In fascism the authorities view the nation to be the highest spiritual value, if a religion is part of this the religion has to synchronize with this, seeing the nation as the chosen people for example. More than in nationalism, fascism works in the extreme with inner and outer enemies to instill a feeling of “oneness” and an embodied sense of the nation in each individual. They demand individuals to renounce their individuality and to unite with the state.

Violence is a chosen means of politics. Purifying and cleansing from traitors is as much a core element of the fascist state and its ideology as war against its neighbor states or out-groups, whoever is considered to be an out-group by that particular fascist state.

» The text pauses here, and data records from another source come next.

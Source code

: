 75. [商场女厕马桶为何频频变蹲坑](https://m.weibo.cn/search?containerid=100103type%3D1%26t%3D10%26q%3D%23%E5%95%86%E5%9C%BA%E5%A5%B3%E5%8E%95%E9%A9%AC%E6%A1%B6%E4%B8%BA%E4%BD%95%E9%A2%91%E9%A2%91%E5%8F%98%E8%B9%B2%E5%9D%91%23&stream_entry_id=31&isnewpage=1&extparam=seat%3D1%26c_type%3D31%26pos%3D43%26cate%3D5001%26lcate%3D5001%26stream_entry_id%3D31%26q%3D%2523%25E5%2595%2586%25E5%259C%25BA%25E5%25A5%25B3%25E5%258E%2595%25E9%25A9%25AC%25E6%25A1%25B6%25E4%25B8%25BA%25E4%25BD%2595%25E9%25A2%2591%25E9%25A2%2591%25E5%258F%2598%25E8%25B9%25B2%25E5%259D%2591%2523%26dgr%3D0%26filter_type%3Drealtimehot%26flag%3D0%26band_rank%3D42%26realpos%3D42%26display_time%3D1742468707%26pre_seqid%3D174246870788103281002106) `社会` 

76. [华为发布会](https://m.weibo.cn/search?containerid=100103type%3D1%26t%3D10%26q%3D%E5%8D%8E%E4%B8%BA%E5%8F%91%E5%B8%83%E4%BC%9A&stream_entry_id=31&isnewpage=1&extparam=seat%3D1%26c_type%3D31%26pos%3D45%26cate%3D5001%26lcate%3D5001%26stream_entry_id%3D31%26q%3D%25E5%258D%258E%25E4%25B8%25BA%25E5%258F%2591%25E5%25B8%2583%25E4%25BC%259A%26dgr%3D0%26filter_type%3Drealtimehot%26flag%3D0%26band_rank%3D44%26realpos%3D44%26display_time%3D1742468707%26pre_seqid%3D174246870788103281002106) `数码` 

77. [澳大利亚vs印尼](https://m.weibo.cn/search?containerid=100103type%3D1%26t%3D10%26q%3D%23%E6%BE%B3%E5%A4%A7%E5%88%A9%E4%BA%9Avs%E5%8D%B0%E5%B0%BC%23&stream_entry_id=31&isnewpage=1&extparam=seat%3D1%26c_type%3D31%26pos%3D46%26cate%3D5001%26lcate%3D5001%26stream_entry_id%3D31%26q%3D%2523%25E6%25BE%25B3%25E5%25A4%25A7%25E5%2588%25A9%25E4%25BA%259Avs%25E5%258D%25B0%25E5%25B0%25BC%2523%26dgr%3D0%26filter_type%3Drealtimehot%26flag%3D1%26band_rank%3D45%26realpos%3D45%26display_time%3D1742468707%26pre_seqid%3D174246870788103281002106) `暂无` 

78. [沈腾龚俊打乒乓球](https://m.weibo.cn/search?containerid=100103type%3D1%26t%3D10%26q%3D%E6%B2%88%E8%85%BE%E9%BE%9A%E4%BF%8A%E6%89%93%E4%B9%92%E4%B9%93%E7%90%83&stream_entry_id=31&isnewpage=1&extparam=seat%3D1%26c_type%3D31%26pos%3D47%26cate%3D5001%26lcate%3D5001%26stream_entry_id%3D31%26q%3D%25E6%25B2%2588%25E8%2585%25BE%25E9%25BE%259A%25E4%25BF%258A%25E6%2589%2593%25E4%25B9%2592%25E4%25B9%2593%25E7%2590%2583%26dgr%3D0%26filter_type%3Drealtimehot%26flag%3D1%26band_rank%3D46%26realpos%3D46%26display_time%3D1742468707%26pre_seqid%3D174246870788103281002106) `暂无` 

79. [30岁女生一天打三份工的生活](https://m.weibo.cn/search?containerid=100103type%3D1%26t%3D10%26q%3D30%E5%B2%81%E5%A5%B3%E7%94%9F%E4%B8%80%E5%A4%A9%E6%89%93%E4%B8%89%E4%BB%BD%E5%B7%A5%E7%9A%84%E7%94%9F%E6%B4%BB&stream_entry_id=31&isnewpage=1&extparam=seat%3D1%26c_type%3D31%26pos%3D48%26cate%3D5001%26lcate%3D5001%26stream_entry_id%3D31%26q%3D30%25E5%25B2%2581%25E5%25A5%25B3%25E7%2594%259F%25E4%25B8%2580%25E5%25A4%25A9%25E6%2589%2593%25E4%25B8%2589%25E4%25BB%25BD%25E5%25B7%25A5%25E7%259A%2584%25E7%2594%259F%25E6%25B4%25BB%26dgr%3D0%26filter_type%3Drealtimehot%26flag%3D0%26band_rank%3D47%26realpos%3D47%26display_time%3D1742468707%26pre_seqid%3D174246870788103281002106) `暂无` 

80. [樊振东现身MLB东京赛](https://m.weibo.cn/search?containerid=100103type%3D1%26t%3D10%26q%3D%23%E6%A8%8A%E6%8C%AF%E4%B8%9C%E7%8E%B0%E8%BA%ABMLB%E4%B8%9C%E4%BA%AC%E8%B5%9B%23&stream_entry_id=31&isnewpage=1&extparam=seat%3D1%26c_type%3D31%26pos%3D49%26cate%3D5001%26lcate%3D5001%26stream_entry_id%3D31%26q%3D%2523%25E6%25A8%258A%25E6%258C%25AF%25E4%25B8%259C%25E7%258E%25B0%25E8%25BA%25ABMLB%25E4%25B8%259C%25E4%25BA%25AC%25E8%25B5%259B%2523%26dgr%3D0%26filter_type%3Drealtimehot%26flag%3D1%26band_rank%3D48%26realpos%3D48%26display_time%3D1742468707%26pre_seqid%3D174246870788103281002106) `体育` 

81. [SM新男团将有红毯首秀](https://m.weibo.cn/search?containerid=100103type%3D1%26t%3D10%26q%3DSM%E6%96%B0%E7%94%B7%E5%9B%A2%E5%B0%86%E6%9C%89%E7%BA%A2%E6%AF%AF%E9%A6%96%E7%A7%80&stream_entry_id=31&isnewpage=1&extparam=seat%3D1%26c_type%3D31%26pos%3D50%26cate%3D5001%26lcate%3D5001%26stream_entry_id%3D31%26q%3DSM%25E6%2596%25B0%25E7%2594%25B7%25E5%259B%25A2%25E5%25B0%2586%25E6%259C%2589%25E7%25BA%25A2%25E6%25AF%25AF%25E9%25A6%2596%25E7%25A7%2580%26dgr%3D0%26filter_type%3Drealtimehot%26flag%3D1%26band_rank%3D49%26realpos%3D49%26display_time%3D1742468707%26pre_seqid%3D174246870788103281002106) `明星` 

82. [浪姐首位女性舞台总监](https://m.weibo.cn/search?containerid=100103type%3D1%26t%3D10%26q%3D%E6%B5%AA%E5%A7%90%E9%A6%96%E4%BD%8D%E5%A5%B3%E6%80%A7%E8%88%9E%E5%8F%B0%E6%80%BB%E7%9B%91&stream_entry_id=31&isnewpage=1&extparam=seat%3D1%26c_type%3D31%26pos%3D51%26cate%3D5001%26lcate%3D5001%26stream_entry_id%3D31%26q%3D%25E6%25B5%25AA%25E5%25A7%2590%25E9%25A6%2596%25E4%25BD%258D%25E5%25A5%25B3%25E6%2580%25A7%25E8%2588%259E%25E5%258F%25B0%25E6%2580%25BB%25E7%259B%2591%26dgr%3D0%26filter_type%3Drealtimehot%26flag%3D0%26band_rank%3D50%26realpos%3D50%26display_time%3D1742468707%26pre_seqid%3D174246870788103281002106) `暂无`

FASCISM: An In-Depth Explanation

Transcript of Ryan Chapman’s talk.


What is fascism?

Hey, what’s up everyone?

So today’s video is going to be answering one question and one question only. And that is:

What is fascism?

Fascism has to be a strong contender for one of the most loosely understood words in the political lexicon, and in my opinion that’s probably not going to be changing anytime soon. But if you’re someone, that wants to develop a tighter understanding of it, this video is going to be targeted for you. To date there have only ever been two governments, that have even remotely uncontroversially been considered fascist, and those are the governments of Italy and Germany. Established between World War I and World War II calling Germany fascist is slightly controversial, but I’m not gonna get into that here. In my opinion Nazi Germany was fascist and I think that will become clear, as I talk about it in the video. But either way, it shouldn’t change my conclusions. You should be able to theoretically drop Germany from my analysis here, and my conclusions should still hold up. But I will talk about Germany in this video, so I’m going to mostly cover Italy first and Germany’s second. But I will to some extent go back and forth between the two, for the sake of comparison. To the surprise of no one, this video will get dark. I’m not going to show anything very graphic, but I’m also not going to intellectually shy away from the subject matter either. And the subject matter will get dark, especially when we cover Germany. So if you’re trying to, I don’t know, go on a picnic or something after this, this might not be the video for you. But for the rest of us, we’re gonna cover Italy first and Germany second and then, at the end, we’re gonna circle out and see what we can say about fascism, based on that. And yeah, that’s the plan.

Part I – Italy

So we’re going to go back to the time and the place, where fascism was invented, which was interwar Italy. After the march on Rome in 1922, Benito Mussolini came into power and became the face of fascism known around the world. Mussolini had a background in academia and considered himself something of a philosopher.

Influences on Mussolini

We’re going to get into Mussolini’s ideas, but first I think we should get into some of his influences.

Gustave Le Bon

And a good place to start with that is Gustave Le Bon, whose book the crowd was of a special interest to Mussolini. By the end of the 1800s the nature of politics seemed to be changing and Le Bon believed that civilization was at a turning point as he wrote:

While all our ancient beliefs are tottering and disappearing, while the old pillars of society are giving way one by one, the power of the crowd is the only force that nothing menaces, and of which the prestige is continually on the increase. The age we are about to enter will in truth be the era of crowds.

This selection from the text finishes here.